Well, even if the base "randomness" of quantum mechanics somehow does affect our minds, I don't see how that would translate into free will. The mind would still not be violating causation, it would just make some of the variables(causes) in the thought process "random". Those causes would still lead to a calculable effect(if we had the processing power and full knowledge of entry variables in a "choice").
But we don’t, nor can we ever have full knowledge of the entry variables in a “choice” because what choices are perceived by a human for any situation is a fundamentally subjective set and cannot be known by any other individual even if you are willing to grant that an individual can be said to have ‘full knowledge’ of all the possible choices they are considering. Since we don’t have that full knowledge, just as we don’t have full knowledge of the total conditions of a roll of dice, why should either be considered deterministic? It seems to me in both cases you are relying on the assumption that the world fundamentally works according to deterministic principles which we now know, via QM, is not the case at all.
Randomness wouldn't cause free will to emerge, it would just add another level of wackiness to the whole process. Even if it could somehow add possible outcomes to a choice, it wouldn't put "you" in control of the selection thereof.
I agree that a deterministic system would not allow for free will. While I agree that randomness may not cause free will to emerge, I think it does allow for it to occur since it changes the system from deterministic one to being non-deterministic . Why don’t you consider the brain to be the controlling agent of the choices an individual makes? Or perhaps, why don’t you consider that to be ‘free will’. How are you defining free will if that is the case?
I say either deterministic or random, you still don't end up with free will(unless you want to add an immaterial aspect to the mind).
I guess I’m not sure what you mean by free will then. I think of free will as the ability to make choices that a) cannot be predicted, even in principle and b) are a direct result of the individual making a conscious choice among various options that are considered. Since I don’t think we can, even in principle, ever determine the subjective array of possibilities that an individual is subconsciously considering before deciding which ones to consciously choose among, I don’t think that we can, in principle, predict the outcome although we may be able to predict general probabilities for some subset of likely outcomes. And why would it require an immaterial aspect to the mind?

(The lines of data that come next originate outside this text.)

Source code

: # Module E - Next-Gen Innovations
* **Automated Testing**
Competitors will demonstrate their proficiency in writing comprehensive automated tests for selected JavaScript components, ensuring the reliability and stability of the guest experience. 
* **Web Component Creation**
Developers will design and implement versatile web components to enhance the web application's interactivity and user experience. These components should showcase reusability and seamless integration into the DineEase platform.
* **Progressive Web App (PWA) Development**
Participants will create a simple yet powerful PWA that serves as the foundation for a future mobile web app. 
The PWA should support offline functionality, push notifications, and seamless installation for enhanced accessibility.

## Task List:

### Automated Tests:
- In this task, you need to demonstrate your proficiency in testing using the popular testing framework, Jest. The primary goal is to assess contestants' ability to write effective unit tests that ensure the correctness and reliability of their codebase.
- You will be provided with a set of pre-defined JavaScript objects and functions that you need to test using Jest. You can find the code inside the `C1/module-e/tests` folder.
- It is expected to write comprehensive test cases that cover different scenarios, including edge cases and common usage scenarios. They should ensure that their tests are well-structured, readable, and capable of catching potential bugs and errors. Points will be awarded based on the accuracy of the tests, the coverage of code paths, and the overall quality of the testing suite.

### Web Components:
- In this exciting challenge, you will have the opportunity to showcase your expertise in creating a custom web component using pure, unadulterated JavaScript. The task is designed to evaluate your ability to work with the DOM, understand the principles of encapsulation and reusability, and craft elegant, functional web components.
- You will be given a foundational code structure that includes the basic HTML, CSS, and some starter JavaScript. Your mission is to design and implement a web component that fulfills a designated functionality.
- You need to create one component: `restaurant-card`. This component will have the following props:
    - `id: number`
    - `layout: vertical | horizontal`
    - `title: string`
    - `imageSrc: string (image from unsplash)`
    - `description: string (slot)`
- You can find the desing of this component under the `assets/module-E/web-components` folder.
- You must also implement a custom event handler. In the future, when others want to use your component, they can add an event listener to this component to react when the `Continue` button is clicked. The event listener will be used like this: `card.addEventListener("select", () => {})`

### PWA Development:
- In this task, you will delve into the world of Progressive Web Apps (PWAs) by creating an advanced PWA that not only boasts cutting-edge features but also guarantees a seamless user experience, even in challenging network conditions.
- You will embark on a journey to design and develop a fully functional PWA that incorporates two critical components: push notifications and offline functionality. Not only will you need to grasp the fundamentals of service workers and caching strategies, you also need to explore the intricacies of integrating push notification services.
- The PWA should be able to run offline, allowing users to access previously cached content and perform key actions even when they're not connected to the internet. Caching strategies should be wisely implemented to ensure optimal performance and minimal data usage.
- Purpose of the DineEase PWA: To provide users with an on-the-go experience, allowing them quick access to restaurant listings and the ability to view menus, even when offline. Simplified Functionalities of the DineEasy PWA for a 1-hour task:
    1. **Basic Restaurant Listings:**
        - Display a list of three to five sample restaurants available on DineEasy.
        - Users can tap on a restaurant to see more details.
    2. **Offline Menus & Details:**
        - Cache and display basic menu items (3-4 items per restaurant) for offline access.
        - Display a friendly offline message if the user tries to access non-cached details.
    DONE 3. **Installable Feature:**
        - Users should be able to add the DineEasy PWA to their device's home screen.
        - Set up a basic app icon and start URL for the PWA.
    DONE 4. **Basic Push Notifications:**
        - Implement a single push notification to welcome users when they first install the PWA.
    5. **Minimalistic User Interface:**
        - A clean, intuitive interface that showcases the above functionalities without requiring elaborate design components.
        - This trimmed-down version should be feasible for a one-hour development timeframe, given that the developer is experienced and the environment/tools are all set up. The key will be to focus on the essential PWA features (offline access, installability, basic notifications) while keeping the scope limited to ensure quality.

Free will doesn't exist. Randomness isn't free will and determinism isn't, either. Unless someone can propose a mechanism by which one makes decisions not randomly AND not based on previous experiences, that horse is dead, dead, dead.
Why would that be required for ‘free will’. See my definition above. I think both randomness and previous experiences are part of the process of making choices and do not exclude the possibility of free will. What is your definition of ‘free will’ such that it cannot include such factors?